* _Given records_
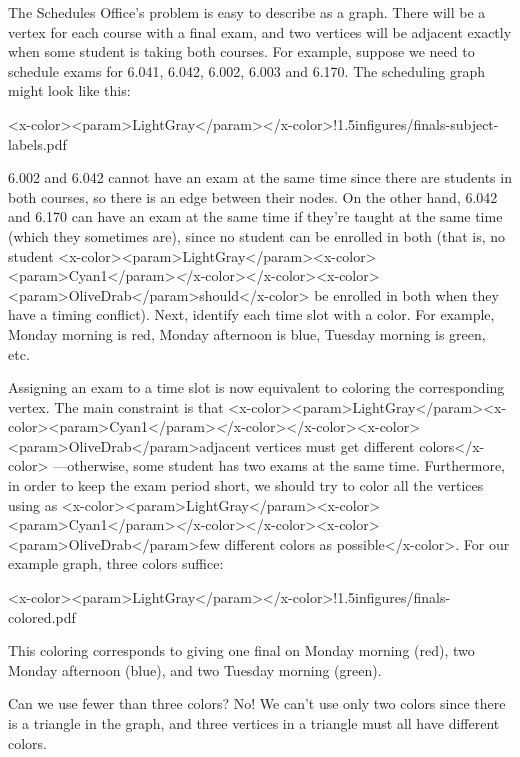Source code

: {The Schedules Office's problem is easy to describe as a graph.  There
will be a vertex for each course with a final exam, and two vertices will
be adjacent exactly when some student is taking both courses.  For
example, suppose we need to schedule exams for 6.041, 6.042, 6.002, 6.003
and 6.170.  The scheduling graph might look like this:

<x-color><param>LightGray</param>\mfigure</x-color>{!}{1.5in}{figures/finals-subject-labels.pdf}

6.002 and 6.042 cannot have an exam at the same time since there are
students in both courses, so there is an edge between their nodes.  On the
other hand, 6.042 and 6.170 can have an exam at the same time if they're
taught at the same time (which they sometimes are), since no student can
be enrolled in both (that is, no student <x-color><param>LightGray</param><x-color><param>Cyan1</param>\emph</x-color></x-color><x-color><param>OliveDrab</param>{should}</x-color> be enrolled in both
when they have a timing conflict).  Next, identify each time slot with a
color.  For example, Monday morning is red, Monday afternoon is blue,
Tuesday morning is green, etc.

Assigning an exam to a time slot is now equivalent to coloring the
corresponding vertex.  The main constraint is that <x-color><param>LightGray</param><x-color><param>Cyan1</param>\emph</x-color></x-color><x-color><param>OliveDrab</param>{adjacent vertices
  must get different colors}</x-color> ---otherwise, some student has two exams at
the same time.  Furthermore, in order to keep the exam period short, we
should try to color all the vertices using as <x-color><param>LightGray</param><x-color><param>Cyan1</param>\emph</x-color></x-color><x-color><param>OliveDrab</param>{few different colors
  as possible}</x-color>.  For our example graph, three colors suffice:

<x-color><param>LightGray</param>\mfigure</x-color>{!}{1.5in}{figures/finals-colored.pdf}

This coloring corresponds to giving one final on Monday morning (red),
two Monday afternoon (blue), and two Tuesday morning (green).

Can we use fewer than three colors?  No! We can't use only two colors
since there is a triangle in the graph, and three vertices in a triangle
must all have different colors.

}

* _Problem requirements_
Leave out the pictures, then copy all the remaining text in the records exactly.

* _Task solution_
Source code

: {The Schedules Office's problem is easy to describe as a graph.  There
will be a vertex for each course with a final exam, and two vertices will
be adjacent exactly when some student is taking both courses.  For
example, suppose we need to schedule exams for 6.041, 6.042, 6.002, 6.003
and 6.170.  The scheduling graph might look like this:

<x-color><param>LightGray</param>\mfigure</x-color>{!}{1.5in}{figures/finals-subject-labels.pdf}

6.002 and 6.042 cannot have an exam at the same time since there are
students in both courses, so there is an edge between their nodes.  On the
other hand, 6.042 and 6.170 can have an exam at the same time if they're
taught at the same time (which they sometimes are), since no student can
be enrolled in both (that is, no student <x-color><param>LightGray</param><x-color><param>Cyan1</param>\emph</x-color></x-color><x-color><param>OliveDrab</param>{should}</x-color> be enrolled in both
when they have a timing conflict).  Next, identify each time slot with a
color.  For example, Monday morning is red, Monday afternoon is blue,
Tuesday morning is green, etc.

Assigning an exam to a time slot is now equivalent to coloring the
corresponding vertex.  The main constraint is that <x-color><param>LightGray</param><x-color><param>Cyan1</param>\emph</x-color></x-color><x-color><param>OliveDrab</param>{adjacent vertices
  must get different colors}</x-color> ---otherwise, some student has two exams at
the same time.  Furthermore, in order to keep the exam period short, we
should try to color all the vertices using as <x-color><param>LightGray</param><x-color><param>Cyan1</param>\emph</x-color></x-color><x-color><param>OliveDrab</param>{few different colors
  as possible}</x-color>.  For our example graph, three colors suffice:

<x-color><param>LightGray</param>\mfigure</x-color>{!}{1.5in}{figures/finals-colored.pdf}

This coloring corresponds to giving one final on Monday morning (red),
two Monday afternoon (blue), and two Tuesday morning (green).

Can we use fewer than three colors?  No! We can't use only two colors
since there is a triangle in the graph, and three vertices in a triangle
must all have different colors.

}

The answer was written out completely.